CINQ DÉFIS À RELEVER POUR ASSURER UNE CROISSANCE D’AVENIR
Le patron de Thales, Patrice Caine, a lancé son groupe sur la voie d’une croissance intensive. Il devra jouer les équilibristes entre la rentabilité et la préparation de l’avenir, tout en transformant son groupe en un acteur majeur du numérique.
Pour Thales, 2017 sera l’année des confirmations… ou pas. Son PDG, Patrice Caine, qui a porté son groupe vers des sommets historiques en 2016 – en termes de résultats et de rentabilité – va-t-il pouvoir piloter Thales à ce rythme de croissance dans la durée? C’est bien là l’une des interrogations majeures du PDG du groupe électronique, qui impose déjà fortement sa marque, ainsi que sa vision de ce que sera Thales dans dix ans. À savoir un grand acteur du monde du numérique. Pour gagner son pari, le groupe de Patrice Caine, qui a su gagner la confiance de Charles Edelstenne, l’homme fort du groupe Dassault, doit surmonter cinq défis stratégiques, certains de court terme et d’autres de long terme.
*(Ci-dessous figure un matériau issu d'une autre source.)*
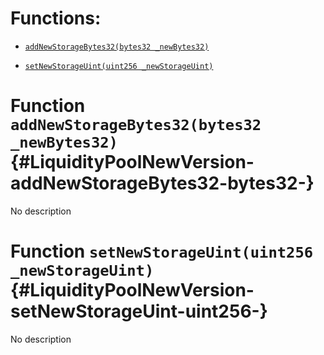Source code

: # Functions:

- [`addNewStorageBytes32(bytes32 _newBytes32)`](#LiquidityPoolNewVersion-addNewStorageBytes32-bytes32-)

- [`setNewStorageUint(uint256 _newStorageUint)`](#LiquidityPoolNewVersion-setNewStorageUint-uint256-)

# Function `addNewStorageBytes32(bytes32 _newBytes32)` {#LiquidityPoolNewVersion-addNewStorageBytes32-bytes32-}

No description

# Function `setNewStorageUint(uint256 _newStorageUint)` {#LiquidityPoolNewVersion-setNewStorageUint-uint256-}

No description
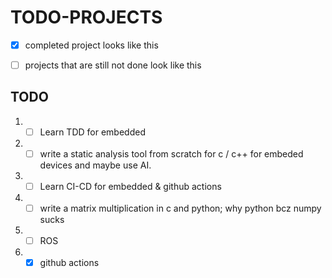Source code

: # TODO-PROJECTS

- [x] completed project looks like this
- [ ] projects that are still not done look like this


##  TODO

1. - [ ] Learn TDD for embedded
2. - [ ] write a static analysis tool from scratch for c / c++ for embeded devices and maybe use AI.
3. - [ ] Learn CI-CD for embedded & github actions
4. - [ ] write a matrix multiplication in c and python; why python bcz numpy sucks
5. - [ ] ROS
6. - [x] github actions
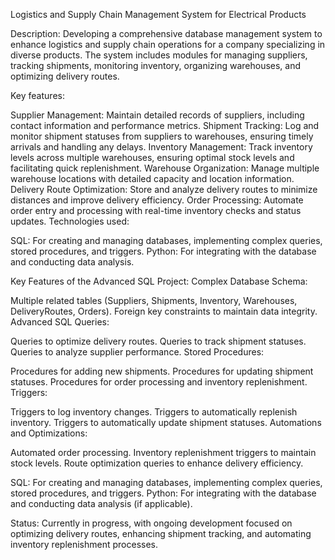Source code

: Logistics and Supply Chain Management System for Electrical Products

Description:
Developing a comprehensive database management system to enhance logistics and supply chain operations for a company specializing in diverse products. The system includes modules for managing suppliers, tracking shipments, monitoring inventory, organizing warehouses, and optimizing delivery routes.

Key features:

Supplier Management: Maintain detailed records of suppliers, including contact information and performance metrics.
Shipment Tracking: Log and monitor shipment statuses from suppliers to warehouses, ensuring timely arrivals and handling any delays.
Inventory Management: Track inventory levels across multiple warehouses, ensuring optimal stock levels and facilitating quick replenishment.
Warehouse Organization: Manage multiple warehouse locations with detailed capacity and location information.
Delivery Route Optimization: Store and analyze delivery routes to minimize distances and improve delivery efficiency.
Order Processing: Automate order entry and processing with real-time inventory checks and status updates.
Technologies used:

SQL: For creating and managing databases, implementing complex queries, stored procedures, and triggers.
Python: For integrating with the database and conducting data analysis.

Key Features of the Advanced SQL Project:
Complex Database Schema:

Multiple related tables (Suppliers, Shipments, Inventory, Warehouses, DeliveryRoutes, Orders).
Foreign key constraints to maintain data integrity.
Advanced SQL Queries:

Queries to optimize delivery routes.
Queries to track shipment statuses.
Queries to analyze supplier performance.
Stored Procedures:

Procedures for adding new shipments.
Procedures for updating shipment statuses.
Procedures for order processing and inventory replenishment.
Triggers:

Triggers to log inventory changes.
Triggers to automatically replenish inventory.
Triggers to automatically update shipment statuses.
Automations and Optimizations:

Automated order processing.
Inventory replenishment triggers to maintain stock levels.
Route optimization queries to enhance delivery efficiency.

SQL: For creating and managing databases, implementing complex queries, stored procedures, and triggers.
Python: For integrating with the database and conducting data analysis (if applicable).

Status: Currently in progress, with ongoing development focused on optimizing delivery routes, enhancing shipment tracking, and automating inventory replenishment processes.
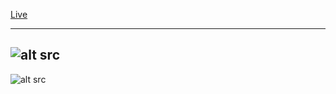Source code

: [Live](https://res.cloudinary.com/df2q7cryi/video/upload/v1638444831/screen-capture_12_c42br1.mkv)

----------------

![alt src](https://res.cloudinary.com/df2q7cryi/image/upload/v1638444941/sdafdsf_ad5mld.png)
--------------------


![alt src](https://res.cloudinary.com/df2q7cryi/image/upload/v1638444942/sdfsd_hbk0ls.png)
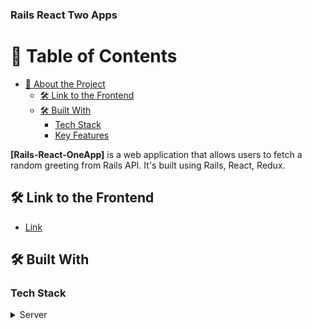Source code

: <a name="readme-top"></a>

  <h3><b>Rails React Two Apps</b></h3>

# 📗 Table of Contents

- [📖 About the Project](#about-project)
  - [🛠 Link to the Frontend](#front-end)
  - [🛠 Built With](#built-with)
    - [Tech Stack](#tech-stack)
    - [Key Features](#key-features)


**[Rails-React-OneApp]** is a web application that allows users to fetch a random greeting from Rails API. It's built using Rails, React, Redux.

## 🛠 Link to the Frontend <a name="front-end"></a>

- [Link](https://github.com/ritikarawat220/Hello-React-Frontend/pull/1)

## 🛠 Built With <a name="built-with"></a>

### Tech Stack <a name="tech-stack"></a>

<details>
  <summary>Server</summary>
  <ul>
    <li><a href="#">Ruby on rails</a></li>


### Key Features <a name="key-features"></a>

- **[API Endpoint]**

<p align="right">(<a href="#readme-top">back to top</a>)</p>

Ruby version >= 3.0.0
Clone this repository to your desired folder:
sh
cd my-folder
git clone https://github.com/ritikarawat220/Hello-Rails-Backend.git

### Install:

Run: bundle install

### Start:
1. Run: npm run build
Run: rspec

## 🔭 Future Features <a name="future-features"></a>

- **[Multiple Greetings API endpoint]**

<p align="right">(<a href="#readme-top">back to top</a>)</p>

## 🤝 Contributing <a name="contributing"></a>

Contributions, issues, and feature requests are welcome!

Feel free to check the [issues page](https://github.com/ritikarawat220/Hello-Rails-Backend/issues).

<p align="right">(<a href="#readme-top">back to top</a>)</p>

## ⭐️ Show your support <a name="support"></a>

If you like this project, give it a star please!

<p align="right">(<a href="#readme-top">back to top</a>)</p>


## 🙏 Acknowledgments <a name="acknowledgements"></a>

 <ul>
    <li><a href="https://www.microverse.org/">Microverse</a></li>
  </ul>

<p align="right">(<a href="#readme-top">back to top</a>)</p>

## 📝 License <a name="license"></a>

This project is [MIT](./LICENSE.md) licensed.

<p align="right">(<a href="#readme-top">back to top</a>)</p>
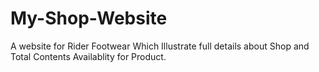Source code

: # My-Shop-Website
A website for Rider Footwear Which Illustrate full details about Shop and Total  Contents Availablity for Product.
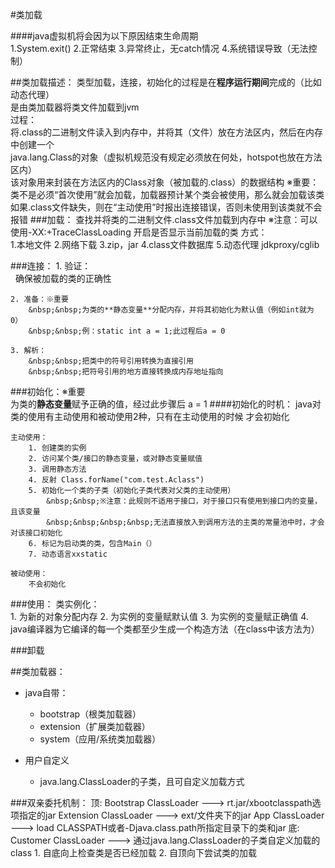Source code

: #类加载

####java虚拟机将会因为以下原因结束生命周期  
    1.System.exit()
    2.正常结束
    3.异常终止，无catch情况
    4.系统错误导致（无法控制）

##类加载描述：
    类型加载，连接，初始化的过程是在**程序运行期间**完成的（比如动态代理）  
    是由类加载器将类文件加载到jvm  
    过程：  
    将.class的二进制文件读入到内存中，并将其（文件）放在方法区内，然后在内存中创建一个  
    java.lang.Class的对象（虚拟机规范没有规定必须放在何处，hotspot也放在方法区内）  
    该对象用来封装在方法区内的Class对象（被加载的.class）的数据结构
    ※重要：
    类不是必须“首次使用”就会加载，加载器预计某个类会被使用，那么就会加载该类  
    如果.class文件缺失，则在“主动使用”时报出连接错误，否则未使用到该类就不会报错
###加载：
    查找并将类的二进制文件.class文件加载到内存中
    ※注意：可以使用-XX:+TraceClassLoading 开启是否显示当前加载的类
    方式：  
    1.本地文件
    2.网络下载
    3.zip，jar
    4.class文件数据库
    5.动态代理 jdkproxy/cglib
    
###连接：
    1. 验证：  
        &nbsp;&nbsp;确保被加载的类的正确性
    
    2. 准备：※重要  
        &nbsp;&nbsp;为类的**静态变量**分配内存，并将其初始化为默认值（例如int就为0）  
        &nbsp;&nbsp;例：static int a = 1;此过程后a = 0
        
    3. 解析：  
        &nbsp;&nbsp;把类中的符号引用转换为直接引用  
        &nbsp;&nbsp;把符号引用的地方直接转换成内存地址指向  
      
###初始化：※重要  
    为类的**静态变量**赋予正确的值，经过此步骤后 a = 1
####初始化的时机：
    java对类的使用有主动使用和被动使用2种，只有在主动使用的时候 才会初始化  

    主动使用：  
        1. 创建类的实例  
        2. 访问某个类/接口的静态变量，或对静态变量赋值  
        3. 调用静态方法  
        4. 反射 Class.forName("com.test.Aclass")  
        5. 初始化一个类的子类（初始化子类代表对父类的主动使用）  
            &nbsp;&nbsp;※注意：此规则不适用于接口，对于接口只有使用到接口内的变量，且该变量  
            &nbsp;&nbsp;&nbsp;&nbsp;无法直接放入到调用方法的主类的常量池中时，才会对该接口初始化  
        6. 标记为启动类的类，包含Main（）  
        7. 动态语言xxstatic  
    
    被动使用：  
        不会初始化  
    

###使用：
    类实例化：  
    1. 为新的对象分配内存
    2. 为实例的变量赋默认值
    3. 为实例的变量赋正确值
    4. java编译器为它编译的每一个类都至少生成一个构造方法（在class中该方法为<init>）

###卸载

##类加载器：
+ java自带：
    + bootstrap（根类加载器）
    + extension（扩展类加载器）
    + system（应用/系统类加载器）  

+ 用户自定义
    + java.lang.ClassLoader的子类，且可自定义加载方式
    
###双亲委托机制：
    顶:  Bootstrap ClassLoader  ---> rt.jar/xbootclasspath选项指定的jar
         Extension ClassLoader  ---> ext/文件夹下的jar
         App ClassLoader        ---> load CLASSPATH或者-Djava.class.path所指定目录下的类和jar
    底:  Customer ClassLoader   ---> 通过java.lang.ClassLoader的子类自定义加载的class
    1. 自底向上检查类是否已经加载
    2. 自顶向下尝试类的加载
1ITRADUIRE LES CONTRATS EN CHIFFRES D’AFFAIRES
Depuis deux ans, Thales fait le plein de commandes dans le monde entier. Les trois contrats Rafale (Égypte, Qatar et Inde) y sont pour beaucoup mais le groupe d’électronique engrange des commandes importantes dans toutes ses activités, au point que son carnet surfe sur des sommets. Au 30 juin 2016, il atteignait 30,3 milliards d’euros, soit près de 2,1 années de chiffre d’affaires. Bref, Thales a de quoi voir venir. C’est donc aujourd’hui l’heure pour le groupe de traduire tous ses contrats en chiffre d’affaires. Très clairement, Thales doit réaliser ce sur quoi il s’est engagé à l’automne dernier auprès de ses actionnaires et du marché. Très prudent et conservateur jusqu’ici, Patrice Caine a en effet révisé à la hausse ses prévisions de croissance sur les deux prochaines années. Il a promis de croître de 5% par an en 2017 et 2018. C’est à la portée du groupe à la condition de bien exécuter les programmes, en livrant à l’heure et à la qualité promise.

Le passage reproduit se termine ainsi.